Let's plot the top 25 venues from the FourSquare data we collected.

In [None]:
london_venues_top25 = london_venues.groupby(['Venue Category'])['Venue Category'].count()\
    .reset_index(name="count").sort_values(['count'], ascending=False)[0:25]

fig2 = px.bar(london_venues_top25, x='Venue Category', y='count', labels={'x':'Venue Categories', 'y':'Count'})
fig2.update_layout(title='Top 25 Venue Categories',)
fig2.show()

### 3.3. Analyse each neighbourhood

In [None]:
# one hot encoding
pd.options.display.max_rows = 10
pd.options.display.max_columns = 15

london_onehot = pd.get_dummies(london_venues[['Venue Category']], prefix="", prefix_sep="")
# There was a 'Neighborhood' venue category which needed to be dropped as it was skewing the results
#ondon_onehot.drop('Neighborhood', axis = 1, inplace=True)

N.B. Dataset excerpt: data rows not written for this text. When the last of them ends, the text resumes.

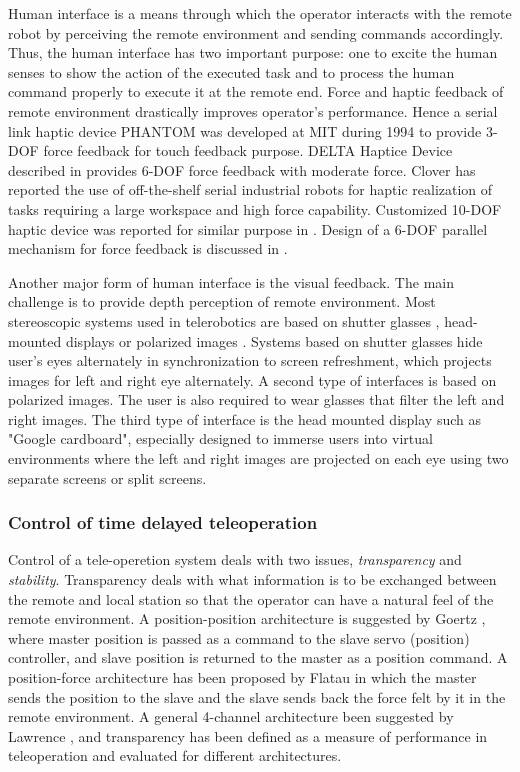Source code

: Human interface is a means through which the operator interacts with the remote robot by perceiving the remote environment and sending commands accordingly. Thus, the human interface has two important purpose: one to excite the human senses to show the action of the executed task and to process the human command properly to execute it at the remote end.  Force and haptic feedback of remote environment drastically improves operator's performance. Hence a serial link haptic device PHANTOM \cite{massie1994phantom} was developed at MIT during 1994 to provide 3-DOF force feedback  for touch feedback purpose. DELTA Haptice Device described in \cite{grange2001overview} provides 6-DOF force feedback with moderate force. Clover \cite{clover1997dynamic} has reported  the use of off-the-shelf serial industrial robots for haptic realization of tasks requiring a large workspace and high force capability. Customized 10-DOF  haptic device was reported  for similar purpose in \cite{ueberle2004vishard10}. Design  of a 6-DOF parallel mechanism for force feedback is discussed in \cite{yoon2001design}.

Another major form of human interface is the visual feedback. The main challenge is to provide depth perception of remote environment. Most stereoscopic systems used in telerobotics are based on shutter glasses \cite{aracil1997telerobotic,matthies1992stereo}, head-mounted displays \cite{matthies1992stereo} or polarized images \cite{hirzinger1994robots}. Systems based on shutter glasses hide user's eyes alternately in synchronization to screen refreshment, which projects images for left and right eye alternately. A second type of interfaces is based on polarized images. The user is also required to wear glasses that filter the left and right images. The third type of interface is  the head mounted display such as "Google cardboard",  especially designed to immerse users into virtual environments where the left and right images are projected on each eye using two separate screens or split screens.

\subsubsection{Control of time delayed teleoperation}
Control of a tele-operetion system deals with two issues, \textit{transparency} and \textit{stability}. Transparency deals with what information is to be exchanged between the remote and local station so that the operator can have a natural feel of the remote environment. A position-position architecture is suggested by  Goertz \cite{goertz1961anl}, where  master position is passed as a command to the slave servo (position) controller, and slave position is returned to the master as a position command. A position-force architecture has been proposed by Flatau \cite{flatau1977sm} in which the master sends the position to the slave and the slave sends back the force felt by it in the remote environment. A general 4-channel architecture been suggested by Lawrence \cite{lawrence1993stability}, and transparency has been defined  as a measure of performance in teleoperation and evaluated for different architectures.

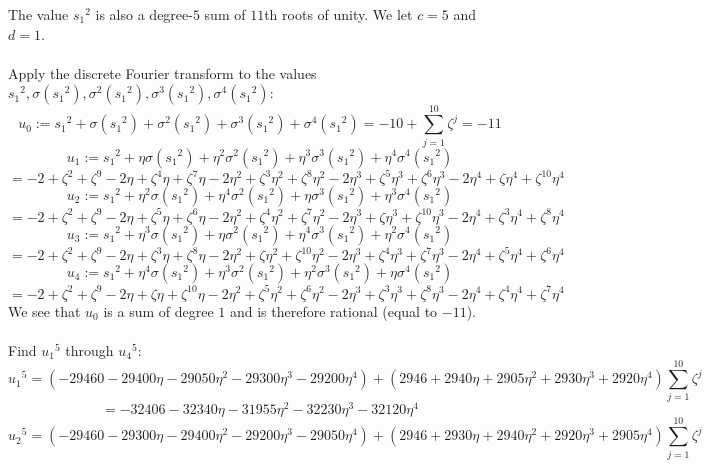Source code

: \documentclass{article}
\begin{document}
        \begin{adjustwidth}{1cm}{}
            The value $ {s_1}^2 $ is also a degree-$ 5 $ sum of $ 11 $th roots of unity. We let $ c = 5 $ and $ d = 1 $.\\
            \\
            Apply the discrete Fourier transform to the values $ {s_1}^2, \sigma({s_1}^2), \sigma^2({s_1}^2), \sigma^3({s_1}^2), \sigma^4({s_1}^2) $:
            $$ u_0 := {s_1}^2 + \sigma({s_1}^2) + \sigma^2({s_1}^2) + \sigma^3({s_1}^2) + \sigma^4({s_1}^2) = -10 + \sum_{j = 1}^10 \zeta^j = -11 $$
            $$ u_1 := {s_1}^2 + \eta \sigma({s_1}^2) + \eta^2 \sigma^2({s_1}^2) + \eta^3 \sigma^3({s_1}^2) + \eta^4 \sigma^4({s_1}^2) $$
            $$ = -2 + \zeta^2 + \zeta^9 - 2 \eta + \zeta^4 \eta + \zeta^7 \eta - 2 \eta^2 + \zeta^3 \eta^2 + \zeta^8 \eta^2 - 2 \eta^3 + \zeta^5 \eta^3 + \zeta^6 \eta^3 - 2 \eta^4 + \zeta \eta^4 + \zeta^{10} \eta^4 $$
            $$ u_2 := {s_1}^2 + \eta^2 \sigma({s_1}^2) + \eta^4 \sigma^2({s_1}^2) + \eta \sigma^3({s_1}^2) + \eta^3 \sigma^4({s_1}^2) $$
            $$ = -2 + \zeta^2 + \zeta^9 - 2 \eta + \zeta^5 \eta + \zeta^6 \eta - 2 \eta^2 + \zeta^4 \eta^2 + \zeta^7 \eta^2 - 2 \eta^3 + \zeta \eta^3 + \zeta^{10} \eta^3 - 2 \eta^4 + \zeta^3 \eta^4 + \zeta^8 \eta^4 $$
            $$ u_3 := {s_1}^2 + \eta^3 \sigma({s_1}^2) + \eta \sigma^2({s_1}^2) + \eta^4 \sigma^3({s_1}^2) + \eta^2 \sigma^4({s_1}^2) $$
            $$ = -2 + \zeta^2 + \zeta^9 - 2 \eta + \zeta^3 \eta + \zeta^8 \eta - 2 \eta^2 + \zeta \eta^2 + \zeta^{10} \eta^2 - 2 \eta^3 + \zeta^4 \eta^3 + \zeta^7 \eta^3 - 2 \eta^4 + \zeta^5 \eta^4 + \zeta^6 \eta^4 $$
            $$ u_4 := {s_1}^2 + \eta^4 \sigma({s_1}^2) + \eta^3 \sigma^2({s_1}^2) + \eta^2 \sigma^3({s_1}^2) + \eta \sigma^4({s_1}^2) $$
            $$ = -2 + \zeta^2 + \zeta^9 - 2 \eta + \zeta \eta + \zeta^{10} \eta - 2 \eta^2 + \zeta^5 \eta^2 + \zeta^6 \eta^2 - 2 \eta^3 + \zeta^3 \eta^3 + \zeta^8 \eta^3 - 2 \eta^4 + \zeta^4 \eta^4 + \zeta^7 \eta^4 $$
            We see that $ u_0 $ is a sum of degree $ 1 $ and is therefore rational (equal to $ -11 $).\\
            \\
            Find $ {u_1}^5 $ through $ {u_4}^5 $:
            $$ {u_1}^5 = (-29460 - 29400 \eta - 29050 \eta^2 - 29300 \eta^3 - 29200 \eta^4) + (2946 + 2940 \eta + 2905 \eta^2 + 2930 \eta^3 + 2920 \eta^4) \sum_{j = 1}^{10} \zeta^j $$
            $$ = -32406 - 32340 \eta - 31955 \eta^2 - 32230 \eta^3 - 32120 \eta^4 $$
            $$ {u_2}^5 = (-29460 - 29300 \eta - 29400 \eta^2 - 29200 \eta^3 - 29050 \eta^4) + (2946 + 2930 \eta + 2940 \eta^2 + 2920 \eta^3 + 2905 \eta^4) \sum_{j = 1}^{10} \zeta^j $$

\end{adjustwidth}
\end{document}
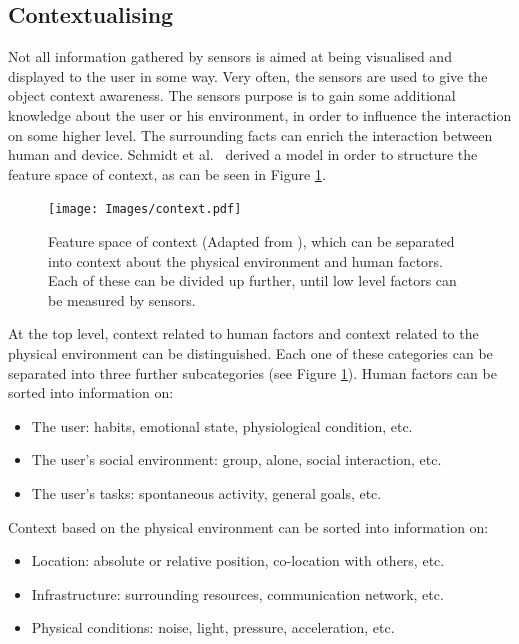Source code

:\subsection{Contextualising}
Not all information gathered by sensors is aimed at being visualised and displayed to the user in some way. 
Very often, the sensors are used to give the object context awareness.
The sensors purpose is to gain some additional knowledge about the user or his environment, in order to influence the interaction on some higher level. 
The surrounding facts can enrich the interaction between human and device. 
Schmidt et al.\ \cite{schmidt99} derived a model in order to structure the feature space of context, as can be seen in Figure \ref{fig:context}.

\begin{figure}[!t]
	\centering
	\texttt{[image: Images/context.pdf]}
	\caption{Feature space of context (Adapted from \cite{schmidt99}), which can be separated into context about the physical environment and human factors. Each of these can be divided up further, until low level factors can be measured by sensors.}
	\label{fig:context}
\end{figure}

At the top level, context related to human factors and context related to the physical environment can be distinguished. Each one of these categories can be separated into three further subcategories (see Figure \ref{fig:context}). Human factors can be sorted into information on:

\begin{itemize}
	\item The user: habits, emotional state, physiological condition, etc.
	\item The user's social environment: group, alone, social interaction, etc.
	\item The user's tasks: spontaneous activity, general goals, etc.
\end{itemize}

Context based on the physical environment can be sorted into information on:
\begin{itemize}
	\item Location: absolute or relative position, co-location with others, etc.
	\item Infrastructure: surrounding resources, communication network, etc.
	\item Physical conditions: noise, light, pressure, acceleration, etc.
\end{itemize}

london_onehot_wstreets = pd.get_dummies(london_venues[['Venue Category']], prefix="", prefix_sep="")
# add neighborhood column back to dataframe as the first column
london_onehot_wstreets.insert(loc=0, column='street', value=london_venues['Street'])
london_onehot_wstreets.insert(loc=1, column='district', value=london_venues['Street District'])

print(london_onehot_wstreets.shape)
london_onehot_wstreets[70:80]

In [None]:
london_onehot_grouped = london_onehot_wstreets.groupby(['street', 'district']).mean().reset_index()

print(london_onehot_grouped.shape)
london_onehot_grouped

#### Now we write a function to get the top 10 venues for each neighborhood

In [None]:
def return_most_common_venues(row, num_top_venues):
    row_categories = row.iloc[2:]
    row_categories_sorted = row_categories.sort_values(ascending=False)
    
    return row_categories_sorted.index.values[0:num_top_venues]

In [None]:
num_top_venues = 10

# for assigning indicators to 1st, 2nd & 3rd
indicators = ['st', 'nd', 'rd']

# create columns according to number of top venues
columns = ['street', 'district']
for ind in np.arange(num_top_venues):
    try:
        columns.append('{}{} Most Common Venue'.format(ind+1, indicators[ind]))
    except:
        columns.append('{}th Most Common Venue'.format(ind+1))

# create a new dataframe
neighborhoods_venues_sorted = pd.DataFrame(columns=columns)
neighborhoods_venues_sorted['street'] = london_onehot_grouped['street']
neighborhoods_venues_sorted['district'] = london_onehot_grouped['district']

for ind in np.arange(london_onehot_grouped.shape[0]):
    neighborhoods_venues_sorted.iloc[ind, 2:] = return_most_common_venues(london_onehot_grouped.iloc[ind, :], num_top_venues)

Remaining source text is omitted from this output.